United States District Court, District of Maryland

February 12, 2014

In re SUBPOENA OF DANIEL DRASIN
v.
JOHN DOES 1-10, all whose true names are unknown, Defendants. ADVANCED CAREER TECHNOLOGIES, INC., Plaintiff,

(Related Case: Case No. 13-cv-00304 in the United States District Court for the District of Colorado)

MEMORANDUM

Ellen Lipton Hollander United States District Judge

In this case, I must determine whether to quash a subpoena issued by Advanced Career Technologies, Inc. (“ACT”) to a non-party, Daniel Drasin.

ACT is the plaintiff in a case pending in federal court in Colorado (the “Colorado Action”). There, ACT sued ten John Doe defendants based on allegedly defamatory comments posted anonymously on “Random Convergence, ” an internet blog administered by Daniel Drasin, located at http://randomconvergence.blogspot.com/ (the “Blog”).[1] In particular, ACT lodged claims for “trade libel/commercial disparagement”; violations of Section 43(a) of the Lanham Act, 15 U.S.C. § 1125(a); and violations of the Colorado Consumer Protection Act, Colo. Rev. Stat. § 6-1-105. See Verified Complaint (“Complaint, ” ECF 1-1). Drasin is not a party in the Colorado Action.

On December 10, 2013, Magistrate Judge Kristin Mix of the United States District Court for the District of Colorado granted ACT’s motion for leave to serve a third party subpoena on Drasin, a resident of Maryland. On December 28, 2013, ACT served the subpoena (the “Subpoena, ” ECF 12-12) on Drasin. The Subpoena, which was the third subpoena served on Drasin by this Court in connection with the Colorado Action, commanded Drasin to produce “[a]ny hard drives, servers, and any other devices used by YOU to administer the Random Convergence Blog and data stored online via website or application . . . .” Id.[2]

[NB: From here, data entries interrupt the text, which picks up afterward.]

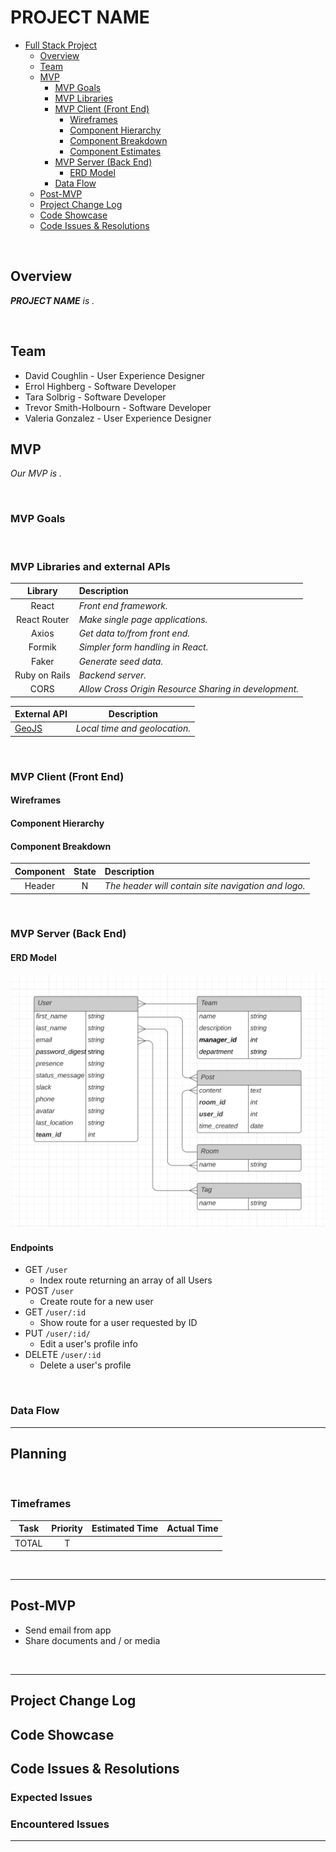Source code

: # PROJECT NAME


- [Full Stack Project](#Full-Stack-Project)
  - [Overview](#Overview)
  - [Team](#Team)
  - [MVP](#MVP)
    - [MVP Goals](#MVP-Goals)
    - [MVP Libraries](#MVP-Libraries)
    - [MVP Client (Front End)](#MVP-Client-Front-End)
      - [Wireframes](#Wireframes)
      - [Component Hierarchy](#Component-Hierarchy)
      - [Component Breakdown](#Component-Breakdown)
      - [Component Estimates](#Component-Estimates)
    - [MVP Server (Back End)](#MVP-Server-Back-End)
      - [ERD Model](#ERD-Model)
    - [Data Flow](#Data-Flow)
  - [Post-MVP](#Post-MVP)
  - [Project Change Log](#Project-Change-Log)
  - [Code Showcase](#Code-Showcase)
  - [Code Issues & Resolutions](#Code-Issues--Resolutions)


<br>

## Overview

_**PROJECT NAME** is ._

<br>

## Team

- David Coughlin - User Experience Designer
- Errol Highberg - Software Developer
- Tara Solbrig - Software Developer
- Trevor Smith-Holbourn - Software Developer
- Valeria Gonzalez - User Experience Designer


## MVP

_Our MVP is ._

<br>

### MVP Goals


<br>

### MVP Libraries and external APIs


|     Library      | Description                                |
| :--------------: | :----------------------------------------- |
| React            | _Front end framework._
|   React Router   | _Make single page applications._ |
|     Axios        | _Get data to/from front end._ |
|      Formik      | _Simpler form handling in React._           |
|    Faker         | _Generate seed data._          |
| Ruby on Rails    | _Backend server._ |
| CORS             | _Allow Cross Origin Resource Sharing in development._ |


|  External API    | Description |
| --- | --- |
| [GeoJS](https://geojs.io) | _Local time and geolocation._ |


<br>

### MVP Client (Front End)

#### Wireframes


#### Component Hierarchy



#### Component Breakdown

|  Component   | State | Description                                                      |
| :----------: | :---: | :--------------------------------------------------------------- |
|    Header    |   N   | _The header will contain site navigation and logo._|



<br>

### MVP Server (Back End)

#### ERD Model
![ERD Model](./erd.png)


#### Endpoints

- GET `/user`
	- Index route returning an array of all Users
- POST `/user`
	- Create route for a new user
- GET `/user/:id`
  - Show route for a user requested by ID
- PUT `/user/:id/`
  - Edit a user's profile info
- DELETE `/user/:id`
  - Delete a user's profile

<br>

### Data Flow

***

## Planning
<br>

### Timeframes


| Task                | Priority | Estimated Time | Actual Time |
| ------------------- | :------: | :------------: | :---------: |
| TOTAL | T |  |  |


<br>

***

## Post-MVP

- Send email from app
- Share documents and / or media


<br>

***

## Project Change Log



## Code Showcase



## Code Issues & Resolutions

### Expected Issues



### Encountered Issues



***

On January 10, 2014, Drasin filed in this Court a third-party motion to quash the Subpoena, pursuant to Fed.R.Civ.P. 45(c)(3) (“Motion, ” ECF 12), asserting that it is unreasonable, imposes an undue burden on him, and is not likely to lead to relevant evidence. ACT opposes the Motion (“Opposition, ” or “Opp., ” ECF 13), and has submitted several exhibits. It argues that the Subpoena complies with Fed.R.Civ.P. 45 and that principles of comity weigh in favor of deferring to the order of Magistrate Judge Mix. Drasin filed a reply (“Reply, ” ECF 14).

The issues have been fully briefed, and no hearing is necessary to resolve them. See Local Rule 105.6. For the reasons that follow, I will deny the Motion.

Factual Background

ACT is a “career guidance service firm that assists job seekers throughout their job search.” See Compl. ¶ 7. It “assist[s] clients in developing a marketing plan that acts as a road map for the clients’ job search, identifying the client’s strengths and skills while providing solutions for any weaknesses, and locating industry options and opportunities in an effort to maximize the client’s chances of securing gainful employment.” Id.

As noted, Drasin is the administrator of a blog known as Random Convergence. See Affidavit of Robert J. Gerberg, Jr., President & Chief Executive Officer of ACT, ¶ 9 (“Gerberg Aff., ” ECF 6-4). According to ACT, Drasin exercises editorial control over the blog. Id. Since approximately 2007, individuals have posted over 350 anonymous comments on Random Convergence, many of which disparage ACT’s services. See Id . ¶¶ 11, 17; Opp. Exh. C at 16 (ECF 6-3) (screen prints of posts and comments about ACT on Random Convergence).

ACT claims the anonymous postings are “a sophisticated and coordinated campaign” intended to “damage ACT’s business and reputation.” Opp. at 4. In its view, “[t]he entries on Random Convergence are designed to maximize the effect of the blog by sending spam and driving up the blog’s rankings and visibility in the search engine Google.” Gerberg Aff. ¶ 15. ACT reports that it has “received numerous emails from potential or current clients stating that because of the blog, they will no longer be using ACT services.” Id. ¶ 27. Additionally, ACT claims that it has “asked to post comments on the Random Convergence Blog to rebut some of the false statements, but Mr. Drasin refused these requests.” Id. ¶ 32.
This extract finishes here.